▶ [Information]
------------------------

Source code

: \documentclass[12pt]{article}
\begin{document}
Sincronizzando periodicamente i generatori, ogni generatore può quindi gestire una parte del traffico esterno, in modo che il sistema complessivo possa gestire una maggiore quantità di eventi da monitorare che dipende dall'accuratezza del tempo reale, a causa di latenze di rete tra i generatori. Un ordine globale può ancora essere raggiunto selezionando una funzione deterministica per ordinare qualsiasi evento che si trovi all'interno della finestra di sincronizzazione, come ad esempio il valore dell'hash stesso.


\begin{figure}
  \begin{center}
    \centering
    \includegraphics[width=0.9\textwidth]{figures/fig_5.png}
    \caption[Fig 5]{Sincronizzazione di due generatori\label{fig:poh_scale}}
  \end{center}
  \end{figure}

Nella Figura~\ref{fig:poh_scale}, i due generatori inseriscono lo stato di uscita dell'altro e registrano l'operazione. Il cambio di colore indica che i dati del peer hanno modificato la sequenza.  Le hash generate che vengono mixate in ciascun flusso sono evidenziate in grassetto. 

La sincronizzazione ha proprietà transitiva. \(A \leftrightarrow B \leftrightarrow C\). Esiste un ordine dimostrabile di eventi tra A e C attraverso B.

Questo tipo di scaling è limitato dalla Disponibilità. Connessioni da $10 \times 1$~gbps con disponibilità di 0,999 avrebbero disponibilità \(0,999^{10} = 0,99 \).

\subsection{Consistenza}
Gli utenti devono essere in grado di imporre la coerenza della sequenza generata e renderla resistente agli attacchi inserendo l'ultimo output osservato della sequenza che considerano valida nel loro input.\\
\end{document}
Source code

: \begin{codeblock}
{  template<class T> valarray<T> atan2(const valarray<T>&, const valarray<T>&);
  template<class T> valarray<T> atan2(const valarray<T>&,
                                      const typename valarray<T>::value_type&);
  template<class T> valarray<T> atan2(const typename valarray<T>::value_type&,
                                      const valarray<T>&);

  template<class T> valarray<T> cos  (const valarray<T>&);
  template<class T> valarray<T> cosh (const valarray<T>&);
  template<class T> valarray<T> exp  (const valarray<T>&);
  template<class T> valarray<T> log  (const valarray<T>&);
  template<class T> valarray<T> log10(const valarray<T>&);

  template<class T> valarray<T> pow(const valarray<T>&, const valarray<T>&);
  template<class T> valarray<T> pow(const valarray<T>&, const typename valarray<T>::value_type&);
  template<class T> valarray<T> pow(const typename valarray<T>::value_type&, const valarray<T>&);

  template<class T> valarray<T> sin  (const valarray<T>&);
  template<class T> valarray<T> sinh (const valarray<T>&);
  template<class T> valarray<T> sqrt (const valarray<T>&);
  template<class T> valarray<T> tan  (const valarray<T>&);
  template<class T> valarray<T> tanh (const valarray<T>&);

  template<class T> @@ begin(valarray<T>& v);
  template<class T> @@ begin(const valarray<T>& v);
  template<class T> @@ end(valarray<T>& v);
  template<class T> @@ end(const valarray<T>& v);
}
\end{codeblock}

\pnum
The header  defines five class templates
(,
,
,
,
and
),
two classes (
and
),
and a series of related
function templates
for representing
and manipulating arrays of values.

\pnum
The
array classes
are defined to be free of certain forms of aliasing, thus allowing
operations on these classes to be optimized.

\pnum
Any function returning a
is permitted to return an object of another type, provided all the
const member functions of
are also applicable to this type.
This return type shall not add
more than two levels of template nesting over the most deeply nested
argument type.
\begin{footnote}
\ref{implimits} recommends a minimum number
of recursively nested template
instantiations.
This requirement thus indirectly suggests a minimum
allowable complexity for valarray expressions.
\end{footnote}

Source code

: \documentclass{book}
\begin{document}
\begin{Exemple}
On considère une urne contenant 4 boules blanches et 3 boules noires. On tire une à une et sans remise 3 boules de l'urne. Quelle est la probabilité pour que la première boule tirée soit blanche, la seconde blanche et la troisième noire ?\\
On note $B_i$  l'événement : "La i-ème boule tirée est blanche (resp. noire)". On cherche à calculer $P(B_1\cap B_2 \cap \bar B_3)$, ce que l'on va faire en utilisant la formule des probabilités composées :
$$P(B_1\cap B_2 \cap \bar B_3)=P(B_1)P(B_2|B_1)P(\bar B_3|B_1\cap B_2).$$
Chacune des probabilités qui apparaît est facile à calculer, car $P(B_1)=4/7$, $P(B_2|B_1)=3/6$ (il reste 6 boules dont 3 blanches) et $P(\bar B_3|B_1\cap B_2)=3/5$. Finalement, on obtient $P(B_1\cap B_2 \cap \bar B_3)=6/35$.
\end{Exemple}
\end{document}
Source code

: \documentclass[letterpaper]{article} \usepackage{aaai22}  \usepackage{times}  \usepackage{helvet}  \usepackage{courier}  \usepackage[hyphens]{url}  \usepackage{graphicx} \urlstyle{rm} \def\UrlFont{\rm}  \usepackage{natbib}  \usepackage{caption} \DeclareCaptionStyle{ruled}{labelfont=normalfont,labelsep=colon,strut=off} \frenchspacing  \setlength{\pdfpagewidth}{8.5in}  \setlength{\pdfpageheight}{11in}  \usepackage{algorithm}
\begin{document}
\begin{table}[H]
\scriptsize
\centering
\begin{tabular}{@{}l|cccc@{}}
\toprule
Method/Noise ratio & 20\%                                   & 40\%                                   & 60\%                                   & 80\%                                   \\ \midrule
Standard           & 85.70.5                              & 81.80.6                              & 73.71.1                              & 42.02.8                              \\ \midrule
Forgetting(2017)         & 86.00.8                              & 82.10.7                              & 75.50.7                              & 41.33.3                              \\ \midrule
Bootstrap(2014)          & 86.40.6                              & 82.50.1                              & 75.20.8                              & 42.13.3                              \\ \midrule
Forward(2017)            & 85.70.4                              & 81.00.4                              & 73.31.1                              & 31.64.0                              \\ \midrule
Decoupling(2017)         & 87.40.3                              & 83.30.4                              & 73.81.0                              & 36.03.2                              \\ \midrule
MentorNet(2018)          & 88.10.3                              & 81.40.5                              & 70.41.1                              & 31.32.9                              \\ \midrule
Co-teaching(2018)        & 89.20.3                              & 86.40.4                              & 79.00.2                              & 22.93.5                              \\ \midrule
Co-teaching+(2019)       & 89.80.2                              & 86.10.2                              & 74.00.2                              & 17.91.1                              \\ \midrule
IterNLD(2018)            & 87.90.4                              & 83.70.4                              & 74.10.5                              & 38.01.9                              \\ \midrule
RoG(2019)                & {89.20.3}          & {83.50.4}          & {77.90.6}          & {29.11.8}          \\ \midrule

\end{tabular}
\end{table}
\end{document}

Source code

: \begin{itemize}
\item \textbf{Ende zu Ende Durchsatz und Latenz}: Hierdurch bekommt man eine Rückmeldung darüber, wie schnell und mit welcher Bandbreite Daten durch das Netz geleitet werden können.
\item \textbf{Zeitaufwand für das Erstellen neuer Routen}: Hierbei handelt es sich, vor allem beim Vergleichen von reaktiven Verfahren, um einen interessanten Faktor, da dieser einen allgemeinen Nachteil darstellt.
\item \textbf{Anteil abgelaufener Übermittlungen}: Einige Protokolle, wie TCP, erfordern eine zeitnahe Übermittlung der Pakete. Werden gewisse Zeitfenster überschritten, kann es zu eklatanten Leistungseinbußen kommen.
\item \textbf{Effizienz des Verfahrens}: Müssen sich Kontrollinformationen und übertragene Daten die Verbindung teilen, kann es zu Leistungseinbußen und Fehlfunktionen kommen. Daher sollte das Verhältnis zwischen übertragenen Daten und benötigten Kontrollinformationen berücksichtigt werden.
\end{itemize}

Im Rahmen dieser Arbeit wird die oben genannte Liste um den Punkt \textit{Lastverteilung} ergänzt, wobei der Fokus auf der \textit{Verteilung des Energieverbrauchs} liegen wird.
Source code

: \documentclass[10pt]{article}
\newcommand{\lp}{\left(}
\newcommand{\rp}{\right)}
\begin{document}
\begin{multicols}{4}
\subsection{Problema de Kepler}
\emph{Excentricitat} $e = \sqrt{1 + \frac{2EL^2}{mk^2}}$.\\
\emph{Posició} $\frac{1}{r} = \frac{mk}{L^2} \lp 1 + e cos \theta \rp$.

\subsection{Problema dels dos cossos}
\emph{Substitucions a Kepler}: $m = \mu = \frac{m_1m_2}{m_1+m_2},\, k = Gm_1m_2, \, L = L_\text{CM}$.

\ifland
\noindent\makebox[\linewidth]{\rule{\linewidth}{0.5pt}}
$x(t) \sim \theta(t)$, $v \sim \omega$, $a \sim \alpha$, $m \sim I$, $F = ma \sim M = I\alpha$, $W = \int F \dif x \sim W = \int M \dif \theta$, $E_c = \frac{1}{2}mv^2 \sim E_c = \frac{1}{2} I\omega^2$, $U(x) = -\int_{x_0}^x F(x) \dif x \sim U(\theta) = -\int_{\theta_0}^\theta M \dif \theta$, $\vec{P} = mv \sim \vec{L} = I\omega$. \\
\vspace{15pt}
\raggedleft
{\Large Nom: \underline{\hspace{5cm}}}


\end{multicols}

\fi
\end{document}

------------------------

Could you retype exactly the lines from the first one of the records through the line containing "atan2(const valarray<T>&, const valarray<T>&);", both included, and nothing more?

▶ [Result]
Source code

: \documentclass[12pt]{article}
\begin{document}
Sincronizzando periodicamente i generatori, ogni generatore può quindi gestire una parte del traffico esterno, in modo che il sistema complessivo possa gestire una maggiore quantità di eventi da monitorare che dipende dall'accuratezza del tempo reale, a causa di latenze di rete tra i generatori. Un ordine globale può ancora essere raggiunto selezionando una funzione deterministica per ordinare qualsiasi evento che si trovi all'interno della finestra di sincronizzazione, come ad esempio il valore dell'hash stesso.


\begin{figure}
  \begin{center}
    \centering
    \includegraphics[width=0.9\textwidth]{figures/fig_5.png}
    \caption[Fig 5]{Sincronizzazione di due generatori\label{fig:poh_scale}}
  \end{center}
  \end{figure}

Nella Figura~\ref{fig:poh_scale}, i due generatori inseriscono lo stato di uscita dell'altro e registrano l'operazione. Il cambio di colore indica che i dati del peer hanno modificato la sequenza.  Le hash generate che vengono mixate in ciascun flusso sono evidenziate in grassetto. 

La sincronizzazione ha proprietà transitiva. \(A \leftrightarrow B \leftrightarrow C\). Esiste un ordine dimostrabile di eventi tra A e C attraverso B.

Questo tipo di scaling è limitato dalla Disponibilità. Connessioni da $10 \times 1$~gbps con disponibilità di 0,999 avrebbero disponibilità \(0,999^{10} = 0,99 \).

\subsection{Consistenza}
Gli utenti devono essere in grado di imporre la coerenza della sequenza generata e renderla resistente agli attacchi inserendo l'ultimo output osservato della sequenza che considerano valida nel loro input.\\
\end{document}
Source code

: \begin{codeblock}
{  template<class T> valarray<T> atan2(const valarray<T>&, const valarray<T>&);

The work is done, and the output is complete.